**TASK BRIEF:** Check each line of the material, and show the ones that include the word "shields".
____________
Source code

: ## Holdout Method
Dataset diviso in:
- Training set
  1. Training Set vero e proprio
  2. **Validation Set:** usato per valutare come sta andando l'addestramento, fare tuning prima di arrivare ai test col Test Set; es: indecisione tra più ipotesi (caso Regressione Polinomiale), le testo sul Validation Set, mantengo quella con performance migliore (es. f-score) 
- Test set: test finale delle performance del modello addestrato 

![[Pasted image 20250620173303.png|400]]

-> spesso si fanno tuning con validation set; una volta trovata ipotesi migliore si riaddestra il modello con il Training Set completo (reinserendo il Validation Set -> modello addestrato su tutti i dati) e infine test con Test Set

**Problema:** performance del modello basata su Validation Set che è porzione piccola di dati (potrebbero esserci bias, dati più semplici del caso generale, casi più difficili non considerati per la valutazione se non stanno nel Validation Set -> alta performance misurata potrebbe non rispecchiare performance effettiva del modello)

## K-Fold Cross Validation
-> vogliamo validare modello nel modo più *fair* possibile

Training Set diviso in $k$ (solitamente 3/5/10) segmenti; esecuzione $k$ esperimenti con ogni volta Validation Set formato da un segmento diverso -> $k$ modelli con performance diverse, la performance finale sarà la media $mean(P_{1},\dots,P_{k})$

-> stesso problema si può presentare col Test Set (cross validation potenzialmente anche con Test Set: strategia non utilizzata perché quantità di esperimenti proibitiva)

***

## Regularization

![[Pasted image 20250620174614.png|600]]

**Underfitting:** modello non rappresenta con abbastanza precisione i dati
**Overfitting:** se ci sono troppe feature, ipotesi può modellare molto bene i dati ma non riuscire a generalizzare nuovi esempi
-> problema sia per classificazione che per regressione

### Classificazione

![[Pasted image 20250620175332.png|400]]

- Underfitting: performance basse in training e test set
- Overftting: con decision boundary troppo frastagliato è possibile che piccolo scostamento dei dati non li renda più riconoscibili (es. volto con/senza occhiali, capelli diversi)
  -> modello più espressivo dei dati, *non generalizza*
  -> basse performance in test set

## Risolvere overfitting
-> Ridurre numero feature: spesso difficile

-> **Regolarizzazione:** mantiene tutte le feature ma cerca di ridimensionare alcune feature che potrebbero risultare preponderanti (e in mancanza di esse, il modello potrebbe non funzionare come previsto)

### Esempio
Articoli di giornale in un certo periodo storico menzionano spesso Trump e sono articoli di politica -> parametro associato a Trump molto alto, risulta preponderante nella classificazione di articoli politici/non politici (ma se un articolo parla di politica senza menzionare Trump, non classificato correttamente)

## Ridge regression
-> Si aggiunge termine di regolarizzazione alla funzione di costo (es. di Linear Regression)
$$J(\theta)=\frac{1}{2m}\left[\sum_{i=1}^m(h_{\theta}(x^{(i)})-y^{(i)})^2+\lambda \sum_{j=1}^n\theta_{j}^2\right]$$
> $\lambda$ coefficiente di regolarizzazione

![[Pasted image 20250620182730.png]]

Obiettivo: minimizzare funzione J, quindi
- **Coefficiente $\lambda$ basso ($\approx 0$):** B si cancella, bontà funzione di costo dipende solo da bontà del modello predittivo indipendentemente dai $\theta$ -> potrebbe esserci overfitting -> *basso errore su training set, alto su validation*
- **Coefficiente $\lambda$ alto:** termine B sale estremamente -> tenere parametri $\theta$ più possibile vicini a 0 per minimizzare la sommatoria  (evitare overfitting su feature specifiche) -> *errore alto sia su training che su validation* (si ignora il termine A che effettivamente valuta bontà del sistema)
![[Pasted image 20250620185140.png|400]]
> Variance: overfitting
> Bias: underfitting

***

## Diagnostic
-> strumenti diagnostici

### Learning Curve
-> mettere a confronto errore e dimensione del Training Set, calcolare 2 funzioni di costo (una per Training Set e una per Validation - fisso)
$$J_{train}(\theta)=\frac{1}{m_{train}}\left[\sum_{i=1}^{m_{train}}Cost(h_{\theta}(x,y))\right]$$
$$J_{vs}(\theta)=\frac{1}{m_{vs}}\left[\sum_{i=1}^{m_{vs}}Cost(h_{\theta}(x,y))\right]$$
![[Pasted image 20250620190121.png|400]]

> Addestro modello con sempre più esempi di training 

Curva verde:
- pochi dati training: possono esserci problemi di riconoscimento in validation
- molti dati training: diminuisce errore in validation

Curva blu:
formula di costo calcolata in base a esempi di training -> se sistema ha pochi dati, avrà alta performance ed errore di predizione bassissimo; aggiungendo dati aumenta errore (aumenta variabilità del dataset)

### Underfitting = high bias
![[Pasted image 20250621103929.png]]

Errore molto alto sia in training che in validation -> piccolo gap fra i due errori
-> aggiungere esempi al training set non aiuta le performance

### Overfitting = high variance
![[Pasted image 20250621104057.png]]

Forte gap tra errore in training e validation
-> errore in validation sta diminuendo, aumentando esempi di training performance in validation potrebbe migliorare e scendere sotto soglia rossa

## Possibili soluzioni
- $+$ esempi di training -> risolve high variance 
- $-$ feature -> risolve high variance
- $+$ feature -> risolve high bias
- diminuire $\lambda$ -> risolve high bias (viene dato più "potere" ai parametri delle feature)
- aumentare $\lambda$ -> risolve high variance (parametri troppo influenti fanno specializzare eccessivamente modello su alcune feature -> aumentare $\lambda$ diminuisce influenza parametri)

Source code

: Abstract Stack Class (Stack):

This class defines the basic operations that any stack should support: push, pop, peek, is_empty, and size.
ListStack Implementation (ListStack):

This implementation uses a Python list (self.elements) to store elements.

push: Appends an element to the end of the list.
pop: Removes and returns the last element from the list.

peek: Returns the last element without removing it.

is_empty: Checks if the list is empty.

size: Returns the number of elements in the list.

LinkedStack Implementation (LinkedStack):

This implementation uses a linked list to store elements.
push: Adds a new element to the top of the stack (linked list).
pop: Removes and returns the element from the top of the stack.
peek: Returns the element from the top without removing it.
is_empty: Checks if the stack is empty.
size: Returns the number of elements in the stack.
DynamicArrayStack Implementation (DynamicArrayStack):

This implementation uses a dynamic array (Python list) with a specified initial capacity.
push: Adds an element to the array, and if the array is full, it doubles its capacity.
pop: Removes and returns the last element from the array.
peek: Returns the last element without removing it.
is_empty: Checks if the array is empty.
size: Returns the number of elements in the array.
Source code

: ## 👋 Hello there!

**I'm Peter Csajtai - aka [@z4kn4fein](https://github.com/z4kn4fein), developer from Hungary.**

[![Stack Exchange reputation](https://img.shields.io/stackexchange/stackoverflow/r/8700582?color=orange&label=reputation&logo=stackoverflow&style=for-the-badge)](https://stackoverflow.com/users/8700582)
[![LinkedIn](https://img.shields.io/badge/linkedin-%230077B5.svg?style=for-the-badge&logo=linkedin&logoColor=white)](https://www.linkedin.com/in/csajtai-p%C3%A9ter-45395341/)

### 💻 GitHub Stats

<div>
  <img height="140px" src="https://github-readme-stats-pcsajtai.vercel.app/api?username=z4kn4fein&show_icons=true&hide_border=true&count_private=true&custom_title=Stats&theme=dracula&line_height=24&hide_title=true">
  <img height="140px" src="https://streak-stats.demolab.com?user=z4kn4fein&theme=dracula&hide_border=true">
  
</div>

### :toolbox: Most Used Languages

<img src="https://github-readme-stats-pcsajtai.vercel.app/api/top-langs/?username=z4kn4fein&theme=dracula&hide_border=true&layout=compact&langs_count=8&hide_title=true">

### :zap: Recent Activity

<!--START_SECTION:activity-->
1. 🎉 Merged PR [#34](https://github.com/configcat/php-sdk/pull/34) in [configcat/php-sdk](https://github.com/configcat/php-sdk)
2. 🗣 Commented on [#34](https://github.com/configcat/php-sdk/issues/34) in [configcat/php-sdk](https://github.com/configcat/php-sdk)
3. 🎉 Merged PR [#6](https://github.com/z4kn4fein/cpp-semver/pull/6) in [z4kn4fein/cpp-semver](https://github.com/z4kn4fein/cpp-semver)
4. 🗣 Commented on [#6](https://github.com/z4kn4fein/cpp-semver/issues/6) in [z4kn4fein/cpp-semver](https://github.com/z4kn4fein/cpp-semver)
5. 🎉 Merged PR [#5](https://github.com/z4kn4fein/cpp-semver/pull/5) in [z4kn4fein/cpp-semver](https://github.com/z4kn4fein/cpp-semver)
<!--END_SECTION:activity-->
____________
**FINISHED TASK:**
[![Stack Exchange reputation](https://img.shields.io/stackexchange/stackoverflow/r/8700582?color=orange&label=reputation&logo=stackoverflow&style=for-the-badge)](https://stackoverflow.com/users/8700582)
[![LinkedIn](https://img.shields.io/badge/linkedin-%230077B5.svg?style=for-the-badge&logo=linkedin&logoColor=white)](https://www.linkedin.com/in/csajtai-p%C3%A9ter-45395341/)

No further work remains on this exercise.